Libuše Jarcovjáková, já apelidada de “Nan Goldin da Checoslováquia”, encontra-se num ambiente sufocante depois da Primavera de Praga de 1968. Há poucos locais onde se pode expressar livremente ou explorar a sua sexualidade. A câmara como companheira constante — e a origem do material do filme, composto pelas suas inúmeras fotografias e excertos dos seus diários — captura a ida dela para Berlim Ocidental, escapar para Tóquio, e o regresso à Europa.
Eram tempos de uma enorme asfixia na Praga pós invasão Soviética para uma jovem que estava certa que não queria ser mãe, que sentia uma atracção pela cena queer e que queria ser… fotógrafa. Essa fotógrafa sentiu o impulso visceral de se libertar e fugir do país onde nascera. Falamos sobre Libuše Jarcovjáková e a máquina fotográfica é a sua companheira constante, com ela captura os dias e, sobretudo, as noites em milhares de fotografias analógicas:
Fotografa a cena queer de Praga, o marginal T-Club, foge para a Berlim Ocidental e anos mais tarde testemunha a queda da Cortina de Ferro, voa até Tokyo onde se aventura na fotografia de moda, regressa à Europa, regressa a casa, voltar a arriscar sair. E procura descobrir quem é, narrando dilemas que se revelam intemporais.

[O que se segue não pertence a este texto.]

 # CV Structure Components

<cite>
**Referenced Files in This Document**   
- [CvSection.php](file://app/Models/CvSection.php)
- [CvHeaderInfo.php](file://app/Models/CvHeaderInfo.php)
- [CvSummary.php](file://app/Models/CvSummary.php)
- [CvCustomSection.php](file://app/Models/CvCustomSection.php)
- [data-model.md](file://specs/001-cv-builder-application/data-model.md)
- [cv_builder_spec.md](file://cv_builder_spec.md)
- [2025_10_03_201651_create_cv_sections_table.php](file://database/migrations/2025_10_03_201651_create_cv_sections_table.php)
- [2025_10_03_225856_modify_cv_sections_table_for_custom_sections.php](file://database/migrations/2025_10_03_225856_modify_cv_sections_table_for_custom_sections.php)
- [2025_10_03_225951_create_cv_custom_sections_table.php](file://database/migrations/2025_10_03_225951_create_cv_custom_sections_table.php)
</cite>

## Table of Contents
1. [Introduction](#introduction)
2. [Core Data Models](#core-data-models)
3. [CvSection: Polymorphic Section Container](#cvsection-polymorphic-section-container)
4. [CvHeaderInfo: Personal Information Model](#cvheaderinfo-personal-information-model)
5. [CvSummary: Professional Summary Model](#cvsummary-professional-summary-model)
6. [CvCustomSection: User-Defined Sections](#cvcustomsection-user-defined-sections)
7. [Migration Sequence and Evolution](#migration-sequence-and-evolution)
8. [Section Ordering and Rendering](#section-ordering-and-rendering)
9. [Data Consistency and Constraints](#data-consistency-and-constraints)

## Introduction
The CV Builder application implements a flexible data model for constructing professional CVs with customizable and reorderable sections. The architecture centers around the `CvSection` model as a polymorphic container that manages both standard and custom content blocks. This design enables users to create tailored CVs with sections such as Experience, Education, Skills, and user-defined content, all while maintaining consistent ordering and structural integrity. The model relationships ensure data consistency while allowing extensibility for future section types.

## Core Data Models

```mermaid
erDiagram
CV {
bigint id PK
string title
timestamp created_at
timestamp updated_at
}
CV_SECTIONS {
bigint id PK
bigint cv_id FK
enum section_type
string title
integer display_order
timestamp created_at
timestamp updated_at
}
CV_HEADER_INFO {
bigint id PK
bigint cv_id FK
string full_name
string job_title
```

Em I’M NOT EVERYTHING I WANT TO BE (dos mais belos títulos!), com apenas as fotografias e as entradas dos diários que ela mesma lê, a artista Libuše Jarcovjáková e a cineasta Klára Tasovská constroem um retrato íntimo e corajoso da busca incessante da identidade, do conhecimento do próprio corpo, da descoberta da sexualidade, da inestimável emancipação, do singelo dia-a-dia, e das complexas teias das emoções.
É a historia de Libuše contada por Klára num documentário precioso, uma viagem pela História e pelas estórias de ser-se Mulher, um filme sublime que merece elogios inesgotáveis e que em tudo representa o espírito do cinema independente. Por entre um jogo de luzes, uma montagem onde as still images se tornam moving images e uma música estonteante, estamos perante uma experiência sensorial. Cinema e a fotografia dissolvem-se, na retina fica impressa a vida.
Com enorme alegria contaremos com a presença da cineasta e da fotógrafa no IndieLisboa. Estreia nacional a não perder! (Alexandra Ferraz)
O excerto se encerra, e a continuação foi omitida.